On May 30, 1861, Jefferson Davis arrived at the Spotswood. The hotel is where Davis held his first meeting as president in Richmond. Davis is described as meeting a hotel host with a "peculiar talking" style named Thos. W. Hoeninger. Hoeninger, a superintendent, later on purchased the hotel in the beginning of 1862 from Crenshaw. On January 3, 1862, Hoeninger is described as "perhaps, the youngest landlord of a large hotel, in the world" by the Richmond Whig. Davis gave his speech addressing the First Battle of Bull Run from the hotel.

In October 1861 Timothy Webster stayed at the Spotswood for the first time as he spied on the Confederates for the Federal government. Webster used the hotel frequently and was found there by Confederate authorities in April 1862. On April 7, 1863, the hotel's management announced that they had purchased the building behind the Spotswood due to the growing demands of the war and the expanding population of the city. During the bombardment of Richmond in 1863, the Spotswood Hotel suffered only minor damage.
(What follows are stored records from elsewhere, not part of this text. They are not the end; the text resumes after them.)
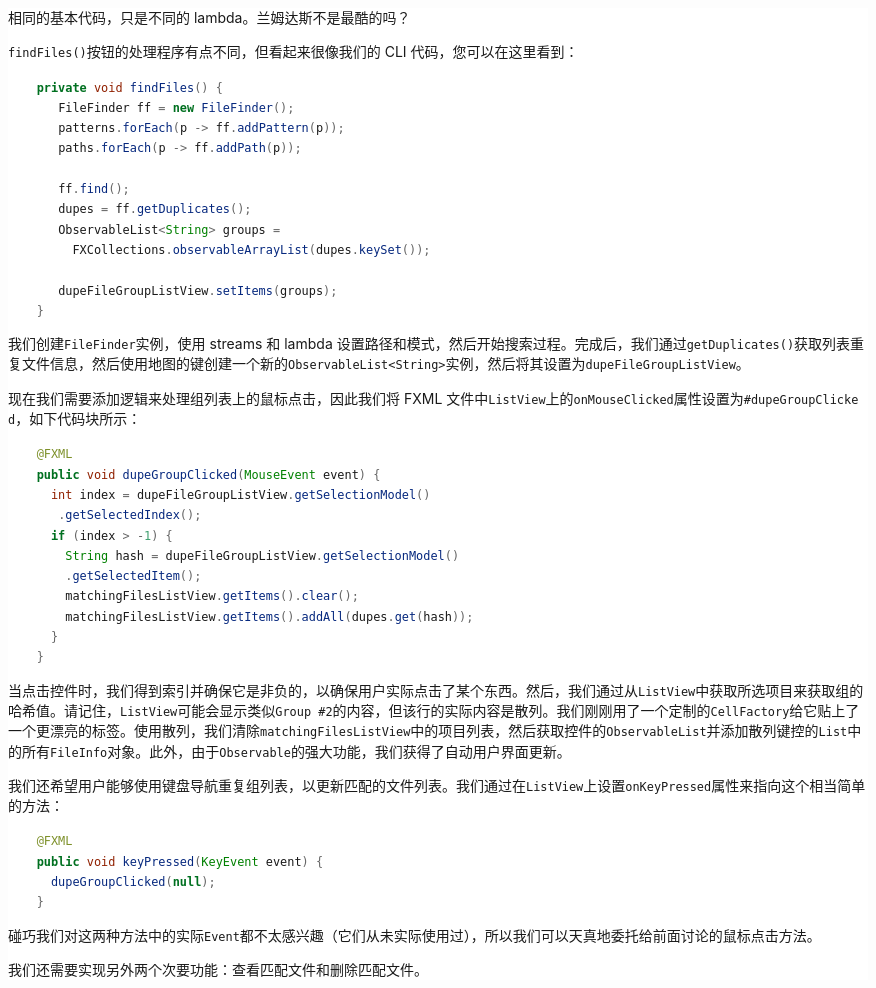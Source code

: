 相同的基本代码，只是不同的 lambda。兰姆达斯不是最酷的吗？

`findFiles()`按钮的处理程序有点不同，但看起来很像我们的 CLI 代码，您可以在这里看到：

```java
    private void findFiles() { 
       FileFinder ff = new FileFinder(); 
       patterns.forEach(p -> ff.addPattern(p)); 
       paths.forEach(p -> ff.addPath(p)); 

       ff.find(); 
       dupes = ff.getDuplicates(); 
       ObservableList<String> groups =  
         FXCollections.observableArrayList(dupes.keySet()); 

       dupeFileGroupListView.setItems(groups); 
    } 

```

我们创建`FileFinder`实例，使用 streams 和 lambda 设置路径和模式，然后开始搜索过程。完成后，我们通过`getDuplicates()`获取列表重复文件信息，然后使用地图的键创建一个新的`ObservableList<String>`实例，然后将其设置为`dupeFileGroupListView`。

现在我们需要添加逻辑来处理组列表上的鼠标点击，因此我们将 FXML 文件中`ListView`上的`onMouseClicked`属性设置为`#dupeGroupClicked`，如下代码块所示：

```java
    @FXML 
    public void dupeGroupClicked(MouseEvent event) { 
      int index = dupeFileGroupListView.getSelectionModel() 
       .getSelectedIndex(); 
      if (index > -1) { 
        String hash = dupeFileGroupListView.getSelectionModel() 
        .getSelectedItem(); 
        matchingFilesListView.getItems().clear(); 
        matchingFilesListView.getItems().addAll(dupes.get(hash)); 
      } 
    } 

```

当点击控件时，我们得到索引并确保它是非负的，以确保用户实际点击了某个东西。然后，我们通过从`ListView`中获取所选项目来获取组的哈希值。请记住，`ListView`可能会显示类似`Group #2`的内容，但该行的实际内容是散列。我们刚刚用了一个定制的`CellFactory`给它贴上了一个更漂亮的标签。使用散列，我们清除`matchingFilesListView`中的项目列表，然后获取控件的`ObservableList`并添加散列键控的`List`中的所有`FileInfo`对象。此外，由于`Observable`的强大功能，我们获得了自动用户界面更新。

我们还希望用户能够使用键盘导航重复组列表，以更新匹配的文件列表。我们通过在`ListView`上设置`onKeyPressed`属性来指向这个相当简单的方法：

```java
    @FXML 
    public void keyPressed(KeyEvent event) { 
      dupeGroupClicked(null); 
    } 

```

碰巧我们对这两种方法中的实际`Event`都不太感兴趣（它们从未实际使用过），所以我们可以天真地委托给前面讨论的鼠标点击方法。

我们还需要实现另外两个次要功能：查看匹配文件和删除匹配文件。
On April 3, 1865, the hotel welcomed its first Union guest.

In 1866, following a report in The New York Times about a shootout involving Richmond editors at the rotunda of the Virginia General Assembly, H. Rives Pollard assaulted a Times reporter in the lobby of the Spotswood Hotel. Pollard attempted to horsewhip the Times reporter, but failed, and the two men wrestled until they broke a window.

The Spotswood Hotel was destroyed in 1870 following a fire which started from the pantry. The fire claimed at least eight lives.